Compliance Blog

May 07, 2018

Eleventh Hour DOL Fiduciary Rule Rescue Efforts Fail

Written by Pamela Yu, Special Counsel for Compliance and Research, NAFCU

Last-ditch efforts by one large interest group and three state attorneys general have failed to rescue the Department of Labor's (DOL) fiduciary rule, which was struck down by the 5th Circuit of Appeals in March in a 2-1 split decision by a three judge panel.  The 5th Circuit decision overturned a Dallas federal judge's earlier order upholding the rule, which would impose a fiduciary standard of care on broker-dealers and investment advisers that provide investment advice to retirement plan investors.  The rule now appears doomed unless the U.S. Supreme Court steps in to save the embattled regulation.  The 5th Circuit's decision to vacate the rule goes into effect today.

On April 26, a coalition of the Attorneys General for California, New York, and Oregon filed a petition in the 5th Circuit to request the court's permission to intervene in a lawsuit challenging the DOL regulation, along with a petition for rehearing en banc asking the full 17-judge court to rehear the matter.  In a separate filing the same day, the AARP—the behemoth association representing older and retired persons—also moved to intervene in the suit, in a last-minute attempt to defend the DOL's rule.

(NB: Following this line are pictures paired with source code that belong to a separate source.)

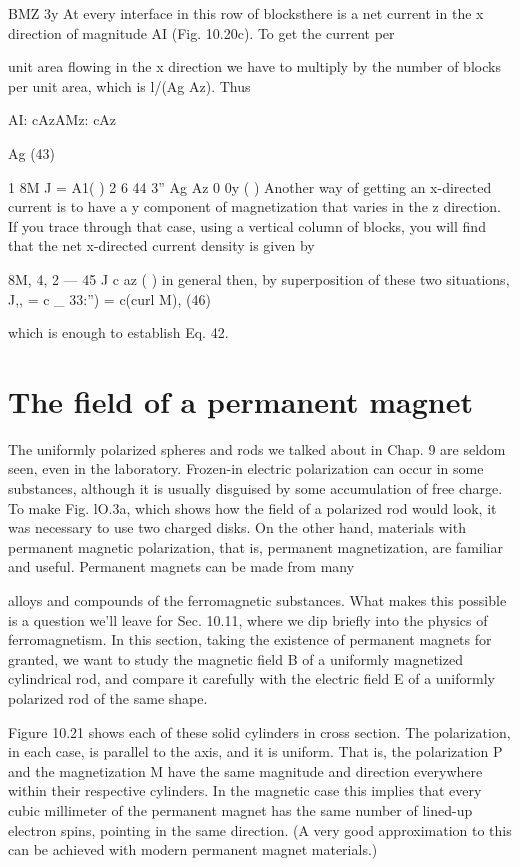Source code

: {{BMZ
3y
At every interface in this row of blocksthere is a net current in the
x direction of magnitude AI (Fig. 10.20c). To get the current per

unit area flowing in the x direction we have to multiply by the number
of blocks per unit area, which is l/(Ag Az). Thus

AI: cAzAMz: cAz

Ag (43)

1 8M
J = A1( ) 2 6 44
3'' Ag Az 0 0y ( )
Another way of getting an x-directed current is to have a y component
of magnetization that varies in the z direction. If you trace
through that case, using a vertical column of blocks, you will find
that the net x-directed current density is given by

8M,
4, 2  ---  45
J c az ( )
in general then, by superposition of these two situations,
J,, = c  _ 33:'') = c(curl M), (46)

which is enough to establish Eq. 42.

\section{The field of a permanent magnet}

The uniformly polarized spheres and rods we talked about in
Chap. 9 are seldom seen, even in the laboratory. Frozen-in electric
polarization can occur in some substances, although it is usually
disguised by some accumulation of free charge. To make Fig. lO.3a,
which shows how the field of a polarized rod would look, it was necessary
to use two charged disks. On the other hand, materials with
permanent magnetic polarization, that is, permanent magnetization,
are familiar and useful. Permanent magnets can be made from many

alloys and compounds of the ferromagnetic substances. What
makes this possible is a question we'll leave for Sec. 10.11, where we
dip briefly into the physics of ferromagnetism. In this section, taking
the existence of permanent magnets for granted, we want to study
the magnetic field B of a uniformly magnetized cylindrical rod, and
compare it carefully with the electric field E of a uniformly polarized
rod of the same shape.

Figure 10.21 shows each of these solid cylinders in cross section.
The polarization, in each case, is parallel to the axis, and it is 
uniform. That is, the polarization P and the magnetization M have the
same magnitude and direction everywhere within their respective
cylinders. In the magnetic case this implies that every cubic millimeter
of the permanent magnet has the same number of lined-up
electron spins, pointing in the same direction. (A very good approximation
to this can be achieved with modern permanent magnet
materials.)

}}
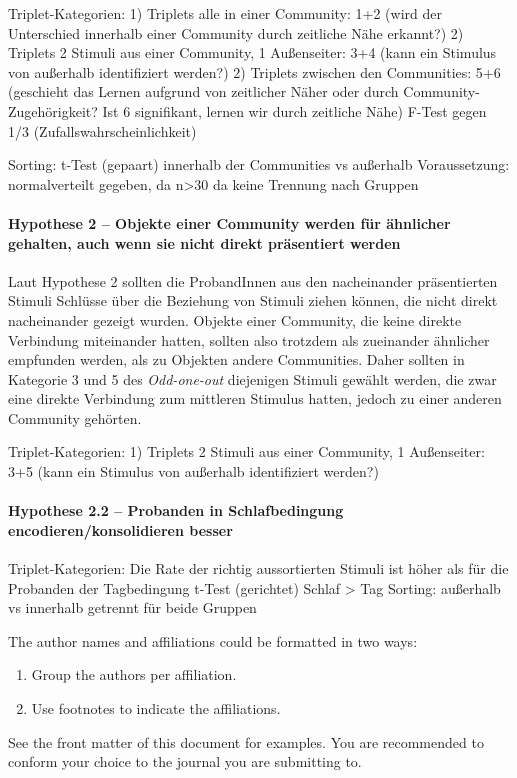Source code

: \documentclass[preprint,12pt]{elsarticle}
\begin{document}
Triplet-Kategorien:
1) Triplets alle in einer Community: 1+2 (wird der Unterschied innerhalb einer Community durch zeitliche Nähe erkannt?)
2) Triplets 2 Stimuli aus einer Community, 1 Außenseiter: 3+4 (kann ein Stimulus von außerhalb identifiziert werden?)
2) Triplets zwischen den Communities: 5+6 (geschieht das Lernen aufgrund von zeitlicher Näher oder durch Community-Zugehörigkeit? Ist 6 signifikant, lernen wir durch zeitliche Nähe)
F-Test gegen 1/3 (Zufallswahrscheinlichkeit)

Sorting:
t-Test (gepaart) innerhalb der Communities vs außerhalb
Voraussetzung: normalverteilt gegeben, da n>30 da keine Trennung nach Gruppen

\paragraph{Hypothese 2 – Objekte einer Community werden für ähnlicher gehalten, auch wenn sie nicht direkt präsentiert werden}
Laut Hypothese 2 sollten die ProbandInnen aus den nacheinander präsentierten Stimuli Schlüsse über die Beziehung von Stimuli ziehen können, die nicht direkt nacheinander gezeigt wurden. Objekte einer Community, die keine direkte Verbindung miteinander hatten, sollten also trotzdem als zueinander ähnlicher empfunden werden, als zu Objekten andere Communities.
Daher sollten in Kategorie 3 und 5 des \textit{Odd-one-out} diejenigen Stimuli gewählt werden, die zwar eine direkte Verbindung zum mittleren Stimulus hatten, jedoch zu einer anderen Community gehörten.


Triplet-Kategorien:
1) Triplets 2 Stimuli aus einer Community, 1 Außenseiter: 3+5 (kann ein Stimulus von außerhalb identifiziert werden?)
\paragraph{Hypothese 2.2 – Probanden in Schlafbedingung encodieren/konsolidieren besser}
Triplet-Kategorien:
Die Rate der richtig aussortierten Stimuli ist höher als für die Probanden der Tagbedingung
t-Test (gerichtet) Schlaf > Tag
Sorting:
außerhalb vs innerhalb getrennt für beide Gruppen

The author names and affiliations could be formatted in two ways:
\begin{enumerate}[(1)]
\item Group the authors per affiliation.
\item Use footnotes to indicate the affiliations.
\end{enumerate}
See the front matter of this document for examples. You are recommended to conform your choice to the journal you are submitting to.
\end{document}
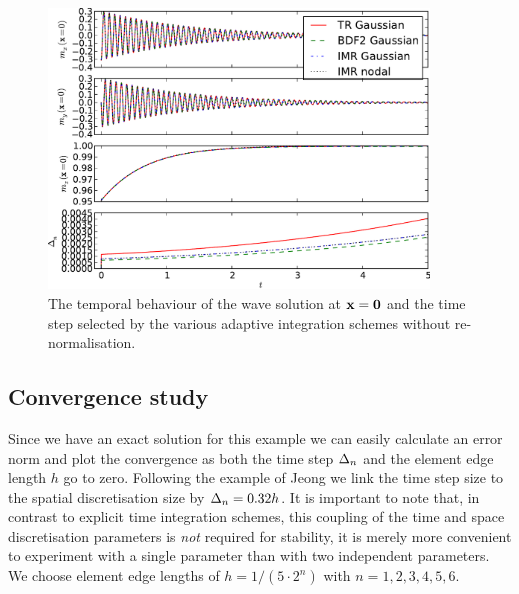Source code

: \begin{figure}
  \centering
  \includegraphics[width=0.9\textwidth]{plots/2d_wave_solution_time_trace/get2oftracevaluesvs-get3oftracevaluesvs-get4oftracevaluesvs-dtsvstimes.pdf}
  \caption{The temporal behaviour of the wave solution at $\boldsymbol{\mathrm{x}} = \mathbf{0}$ and the time step selected by the various adaptive integration schemes without re-normalisation.
    }
  \label{fig:2d-wave-time-trace}
\end{figure}


\subsection{Convergence study}

Since we have an exact solution for this example we can easily calculate an error norm and plot the convergence as both the time step $\Delta_{n}$ and the element edge length $h$ go to zero.
Following the example of Jeong \etal \cite{Jeong2014} we link the time step size to the spatial discretisation size by $\Delta_{n} = 0.32h$.
It is important to note that, in contrast to explicit time integration schemes, this coupling of the time and space discretisation parameters is \emph{not} required for stability, it is merely more convenient to experiment with a single parameter than with two independent parameters.
We choose element edge lengths of $h = 1/(5 \cdot 2^n)$ with $n=1,2,3,4,5,6$.

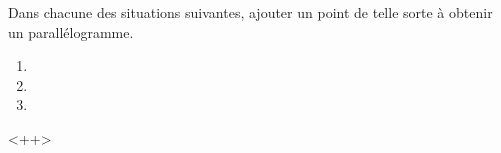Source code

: 
\begin{exercice}\label{exo2smath-0169}


    Dans chacune des situations suivantes, ajouter un point de telle sorte à obtenir un parallélogramme.
    \begin{multicols}{2}
    \begin{enumerate}
        \item
   
        \item

\item
   
    \end{enumerate}
    \end{multicols}
    <++>

\end{exercice}
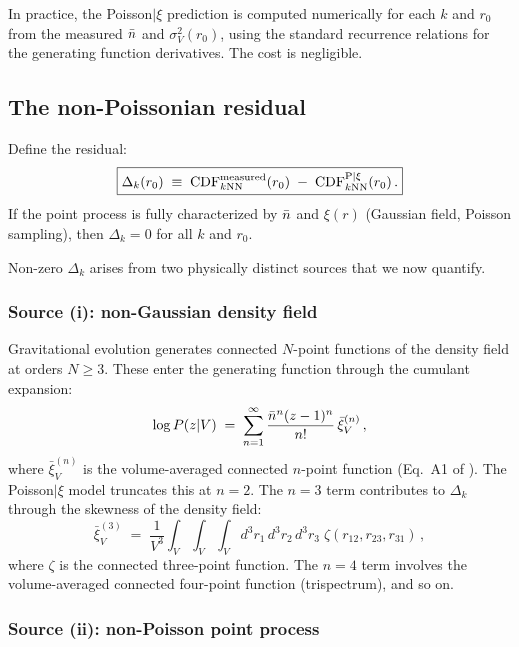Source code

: In practice, the Poisson$|\xi$ prediction is computed numerically for each $k$ and $r_0$ from the measured $\nbar$ and $\sigma_V^2(r_0)$, using the standard recurrence relations for the generating function derivatives.  The cost is negligible.

\subsection{The non-Poissonian residual}
\label{sec:residual}

Define the residual:
\begin{equation}
  \boxed{\Delta_k(r_0) \;\equiv\; \cdf^{\mathrm{measured}}_{k\mathrm{NN}}(r_0) \;-\; \cdf^{\mathrm{P}|\xi}_{k\mathrm{NN}}(r_0)\,.}
  \label{eq:residual}
\end{equation}
If the point process is fully characterized by $\nbar$ and $\xi(r)$ (Gaussian field, Poisson sampling), then $\Delta_k = 0$ for all $k$ and $r_0$.

Non-zero $\Delta_k$ arises from two physically distinct sources that we now quantify.

\subsubsection{Source (i): non-Gaussian density field}

Gravitational evolution generates connected $N$-point functions of the density field at orders $N \geq 3$.  These enter the generating function through the cumulant expansion:
\begin{equation}
  \log P(z|V) \;=\; \sum_{n=1}^{\infty} \frac{\nbar^n(z-1)^n}{n!}\,\bar{\xi}^{(n)}_V\,,
  \label{eq:genfunc_cumulant}
\end{equation}
where $\bar{\xi}^{(n)}_V$ is the volume-averaged connected $n$-point function (Eq.~A1 of \citealt{Banerjee2020}).  The Poisson$|\xi$ model truncates this at $n = 2$.  The $n = 3$ term contributes to $\Delta_k$ through the skewness of the density field:
\begin{equation}
  \bar{\xi}^{(3)}_V \;=\; \frac{1}{V^3}\int_V\!\!\!\int_V\!\!\!\int_V d^3r_1\,d^3r_2\,d^3r_3\;\zeta(r_{12}, r_{23}, r_{31})\,,
  \label{eq:xi3_V}
\end{equation}
where $\zeta$ is the connected three-point function.  The $n = 4$ term involves the volume-averaged connected four-point function (trispectrum), and so on.

\subsubsection{Source (ii): non-Poisson point process}

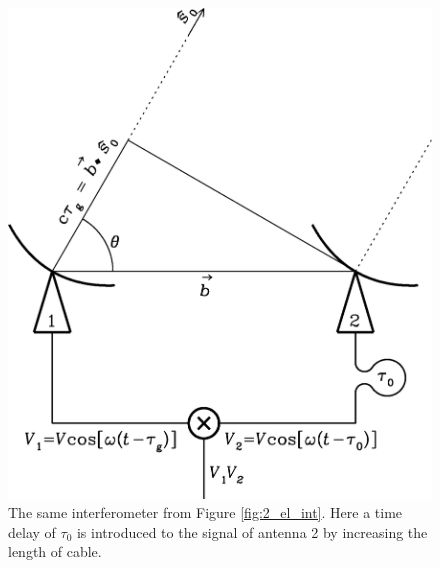 \begin{figure}[ht]
    \centering
    \includegraphics[width=0.75\columnwidth]{Images/2_elem_int_delay.png}
    \caption[A two element interferometer with a time delay added to one signa.]{The same interferometer from Figure \ref{fig:2_el_int}. Here a time delay of $\tau_0$ is introduced to the signal of antenna 2 by increasing the length of cable.}
    \label{fig:2_el_int_delay}
\end{figure}

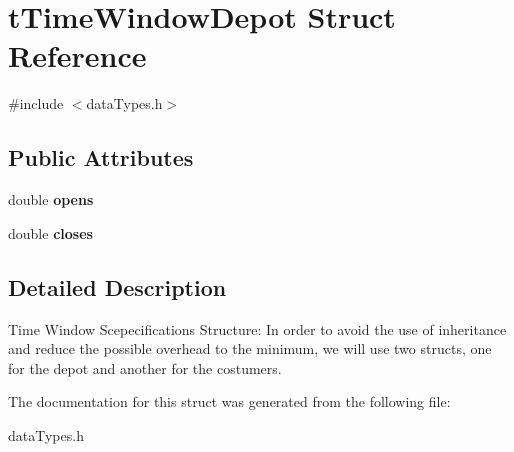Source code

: \hypertarget{structt_time_window_depot}{
\section{tTimeWindowDepot Struct Reference}
\label{structt_time_window_depot}
}


{\ttfamily \#include $<$dataTypes.h$>$}

\subsection*{Public Attributes}
\begin{DoxyCompactItemize}
\item 
\hypertarget{structt_time_window_depot_ac370190b266c1e769fffa8ae0a71f348}{
double {\bfseries opens}}
\label{structt_time_window_depot_ac370190b266c1e769fffa8ae0a71f348}

\item 
\hypertarget{structt_time_window_depot_afd847261d506f4a7e159716f2c8b8788}{
double {\bfseries closes}}
\label{structt_time_window_depot_afd847261d506f4a7e159716f2c8b8788}

\end{DoxyCompactItemize}


\subsection{Detailed Description}
Time Window Scepecifications Structure: In order to avoid the use of inheritance and reduce the possible overhead to the minimum, we will use two structs, one for the depot and another for the costumers. 

The documentation for this struct was generated from the following file:\begin{DoxyCompactItemize}
\item 
dataTypes.h\end{DoxyCompactItemize}
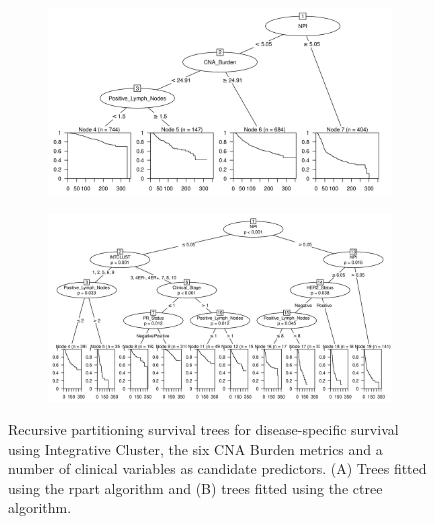 \begin{figure}[!h]
\centering

\vspace{1cm}

\begin{subfigure}{\textwidth}
\subcaption{}
\includegraphics[width=1\textwidth]{../figures/Chapter_3/Clin_PartyKit_Survival_Burden_DSS_INTCLUST.png}
\end{subfigure}

\vspace{3cm}

\begin{subfigure}{\textwidth}
\subcaption{}
\includegraphics[width=1\textwidth]{../figures/Chapter_3/Clin_Ctree_Survival_Burden_DSS_INTCLUST.png}
\end{subfigure}

\vspace{1cm}

\caption[Recursive partitioning survival trees for disease-specific survival using Integrative Cluster, the six CNA Burden metrics and a number of clinical variables as candidate predictors.]{Recursive partitioning survival trees for disease-specific survival using Integrative Cluster, the six CNA Burden metrics and a number of clinical variables as candidate predictors. (A) Trees fitted using the rpart algorithm and (B) trees fitted using the ctree algorithm.}
\label{fig:INTCLUST_CNA_Burden_DSS_Clin}
\end{figure}

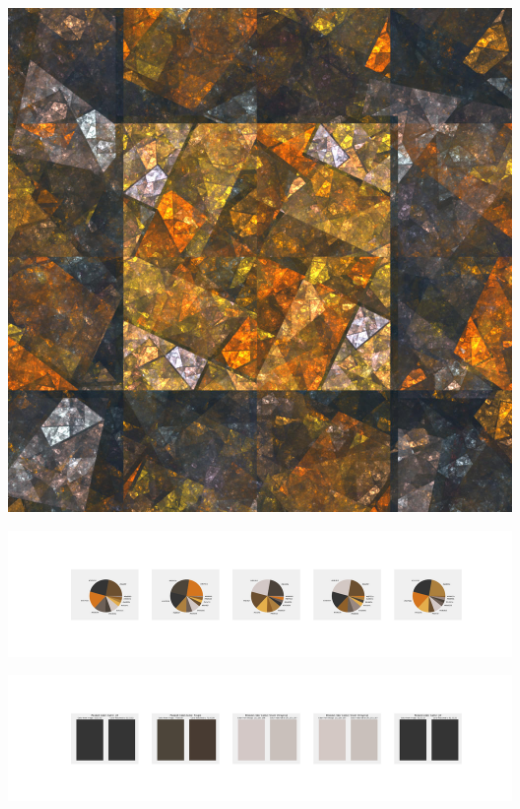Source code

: \documentclass[11pt]{article}
\begin{document}
\begin{landscape}
    \begin{center}
    \includegraphics[width=\textwidth]{./nbimg/file (252).jpg}
    \end{center}

    \begin{center}
    \includegraphics[width=250mm]{./nbimg/pie-170.jpg}
    \end{center}

    \begin{center}
    \includegraphics[width=250mm]{./nbimg/peak-170.jpg}
    \end{center}
    


\end{landscape}
\end{document}
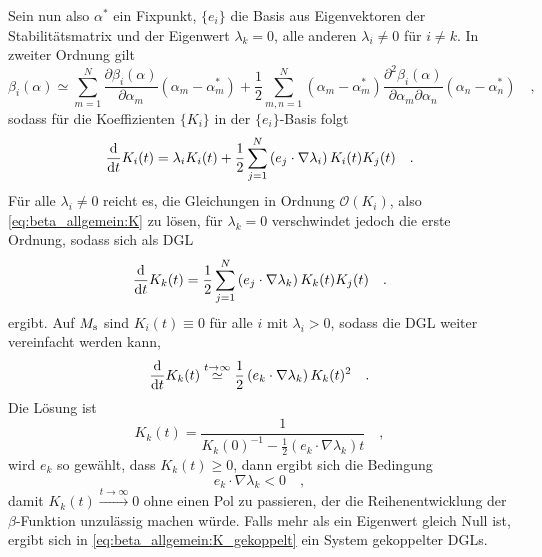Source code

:     Sein nun also $\alpha^*$ ein Fixpunkt, $\{e_i\}$ die Basis aus Eigenvektoren der 
    Stabilitätsmatrix und der Eigenwert $\lambda_k=0$, alle anderen $\lambda_i \neq 0$ 
    für $i\neq k$. In zweiter Ordnung gilt
    \begin{equation}
     \beta_i(\alpha) \simeq \sum\limits_{m=1}^N \frac{\partial \beta_i(\alpha)}{\partial
     \alpha_m} \left(\alpha_m-\alpha^*_m\right) + \frac12 \sum\limits_{m,n=1}^N 
      \left(\alpha_m-\alpha^*_m\right)
     \frac{\partial^2 \beta_i(\alpha)}{\partial\alpha_m \partial\alpha_n}
     \left(\alpha_n-\alpha^*_n\right) \quad ,
    \end{equation}
    sodass für die Koeffizienten $\{K_i\}$ in der $\{e_i\}$-Basis folgt
    \begin{equation}
     \frac{\text{d}}{\text{d} t} K_i(t) = \lambda_i K_i(t) + \frac12
     \sum\limits_{j=1}^N \left( e_j\cdot \nabla \lambda_i \right) K_i(t)K_j(t) \quad .
    \end{equation}
    Für alle $\lambda_i \neq 0 $ reicht es, die Gleichungen in Ordnung $\mathcal{O}(K_i)$, 
    also \eqref{eq:beta_allgemein:K} zu lösen, für $\lambda_k=0$ verschwindet jedoch die 
    erste Ordnung, sodass sich als DGL
    \begin{equation}
     \frac{\text{d}}{\text{d} t} K_k(t) = \frac12 \sum\limits_{j=1}^N \left( e_j\cdot \nabla \lambda_k 
     \right) K_k(t)K_j(t) \quad . \label{eq:beta_allgemein:K_gekoppelt}
    \end{equation}
    ergibt. Auf $M_\text{s}$ sind $K_i(t)\equiv 0$ für alle $i$ mit $\lambda_i > 0$, sodass die 
    DGL weiter vereinfacht werden kann, 
    \begin{equation}
     \frac{\text{d}}{\text{d} t} K_k(t) \overset{t\to\infty}{\simeq} \frac12 \left( e_k \cdot 
     \nabla\lambda_k \right) K_k(t)^2 \quad .
    \end{equation}
    Die Lösung ist
    \begin{equation}
     K_k(t) = \frac{1}{K_k(0)^{-1} - \frac12 \left( e_k\cdot \nabla \lambda_k \right) t } \quad ,
    \end{equation}
    wird $e_k$ so gewählt, dass $K_k(t)\geq 0$, dann ergibt sich die Bedingung
    \begin{equation}
     e_k \cdot \nabla\lambda_k < 0 \quad , \label{eq:beta_allgemein:lambda0_bedingung} 
    \end{equation}
    damit $K_k(t)\overset{t\to\infty}{\longrightarrow}0$ ohne einen Pol zu passieren, der die 
    Reihenentwicklung der $\beta$-Funktion unzulässig machen würde. Falls mehr als ein 
    Eigenwert gleich Null ist, ergibt sich in \eqref{eq:beta_allgemein:K_gekoppelt} ein 
    System gekoppelter DGLs.

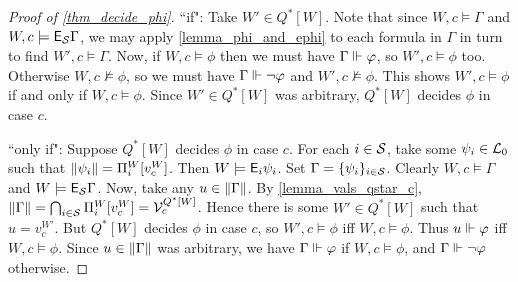\begin{proof}[Proof of \cref{thm_decide_phi}]
    ``if": Take $W' \in Q^*[W]$. Note that since $W, c \models \Gamma$ and $W,
    c \models \mathsf{E}_{\mathcal{S}}\Gamma$, we may apply \cref{lemma_phi_and_ephi} to each
    formula in $\Gamma$ in turn to find $W', c \models \Gamma$. Now, if $W, c
    \models \phi$ then we must have $\Gamma \Vdash \varphi$, so $W', c
    \models \phi$ too. Otherwise $W, c \not\models \phi$, so we must have
    $\Gamma \Vdash \neg\varphi$ and $W', c \not\models \phi$. This shows $W',
    c \models \phi$ if and only if $W, c \models \phi$. Since $W' \in Q^*[W]$
    was arbitrary, $Q^*[W]$ decides $\phi$ in case $c$.

    ``only if": Suppose $Q^*[W]$ decides $\phi$ in case $c$. For each $i \in
    \mathcal{S}$, take some $\psi_i \in \mathcal{L}_0$ such that $\|{\psi_i}\| =
    \Pi^W_i[v^W_c]$. Then $W \models \mathsf{E}_i\psi_i$. Set $\Gamma = \{\psi_i\}_{i
    \in \mathcal{S}}$. Clearly $W, c \models \Gamma$ and $W \models \mathsf{E}_{\mathcal{S}}\Gamma$.
    Now, take any $u \in \|{\Gamma}\|$. By \cref{lemma_vals_qstar_c},
    $\|{\Gamma}\| = \bigcap_{i \in \mathcal{S}}{\Pi^W_i[v^W_c]} =
    \mathcal{V}^{Q^*[W]}_c$. Hence there is some $W' \in Q^*[W]$ such that $u =
    v^{W'}_c$. But $Q^*[W]$ decides $\phi$ in case $c$, so $W', c \models \phi$
    iff $W, c \models \phi$. Thus $u \Vdash \varphi$ iff $W, c \models \phi$.
    Since $u \in \|{\Gamma}\|$ was arbitrary, we have $\Gamma \Vdash
    \varphi$ if $W, c \models \phi$, and $\Gamma \Vdash \neg\varphi$ otherwise.
\end{proof}

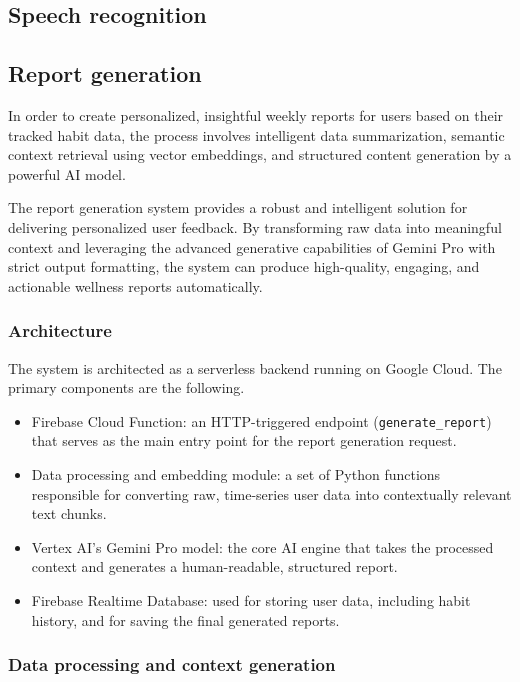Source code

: \documentclass{article}
\begin{document}
\subsection{Speech recognition}


\subsection{Report generation}

In order to create personalized, insightful weekly reports for users based on their tracked habit data, the process involves intelligent data summarization, semantic context retrieval using vector embeddings, and structured content generation by a powerful AI model.

The report generation system provides a robust and intelligent solution for delivering personalized user feedback.
By transforming raw data into meaningful context and leveraging the advanced generative capabilities of Gemini Pro with strict output formatting, the system can produce high-quality, engaging, and actionable wellness reports automatically.

\subsubsection{Architecture}

The system is architected as a serverless backend running on Google Cloud.
The primary components are the following.

\begin{itemize}
	\item Firebase Cloud Function: an HTTP-triggered endpoint (\verb|generate_report|) that serves as the main entry point for the report generation request.
	\item Data processing and embedding module: a set of Python functions responsible for converting raw, time-series user data into contextually relevant text chunks.
	\item Vertex AI’s Gemini Pro model: the core AI engine that takes the processed context and generates a human-readable, structured report.
	\item Firebase Realtime Database: used for storing user data, including habit history, and for saving the final generated reports.
\end{itemize}

\subsubsection{Data processing and context generation}
\end{document}
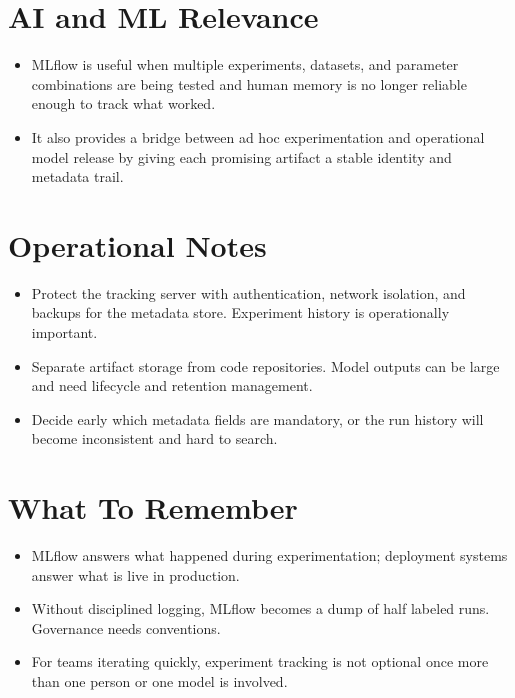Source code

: \documentclass[10pt,twocolumn]{article}
\begin{document}
\section*{AI and ML Relevance}
\begin{itemize}
\item MLflow is useful when multiple experiments, datasets, and parameter combinations are being tested and human memory is no longer reliable enough to track what worked.
\item It also provides a bridge between ad hoc experimentation and operational model release by giving each promising artifact a stable identity and metadata trail.
\end{itemize}

\section*{Operational Notes}
\begin{itemize}
\item Protect the tracking server with authentication, network isolation, and backups for the metadata store. Experiment history is operationally important.
\item Separate artifact storage from code repositories. Model outputs can be large and need lifecycle and retention management.
\item Decide early which metadata fields are mandatory, or the run history will become inconsistent and hard to search.
\end{itemize}

\section*{What To Remember}
\begin{itemize}
\item MLflow answers what happened during experimentation; deployment systems answer what is live in production.
\item Without disciplined logging, MLflow becomes a dump of half labeled runs. Governance needs conventions.
\item For teams iterating quickly, experiment tracking is not optional once more than one person or one model is involved.
\end{itemize}
\end{document}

The parties attempted to intervene in a bid to save the rule upon the realization that the Trump Administration would not act to resurrect the Obama-era rule; indeed, an April 30 rehearing deadline came and went with no action on the part of the agency. The DOL still has until June 13 to appeal the decision to the Supreme Court, but it appears unlikely to do so.

In a death blow to these eleventh hour rescue efforts, last Thursday the court denied both the motions. The court did not explain its order, simply stating that the motions to intervene were denied. 

The AARP had argued it had standing to intervene because its members will be adversely impacted by the 5th Circuit’s decision.  Meanwhile, the three state attorneys general had argued that their intervention was necessary to "ensure an effective defense" of the rule, and to protect the interests of "those millions of their current and future retirees affected by this appeal."  The attorneys general noted that "[u]ntil recently, DOL vigorously defended the Rule in this and other courts.  Now, however, DOL appears ready to abandon its effort to protect retirement investors."  

The plaintiffs challenging the fiduciary rule—including the U.S. Chamber of Commerce, the Securities Industry and Financial Markets Association and the Financial Services Institute—opposed the parties' motions to intervene, arguing in their own filing with the court that the AARP and the state attorneys general had "delayed until the last moment to file intervention motions to seek rehearing en banc," saying the delay was "unjustifiable" and the motions should therefore be denied.  Seemingly, the court agreed.

The latest ruling means the DOL fiduciary rule goes off the books today, May 7.  This is good news for credit unions that may have been adversely affected by the rule.  Generally, credit unions are prohibited from offering members investment advice as "investment advisers" under state or federal securities law.  But the rule would have impacted credit unions that offer investment advisory services through credit union service organizations (CUSOs) or third-party arrangements.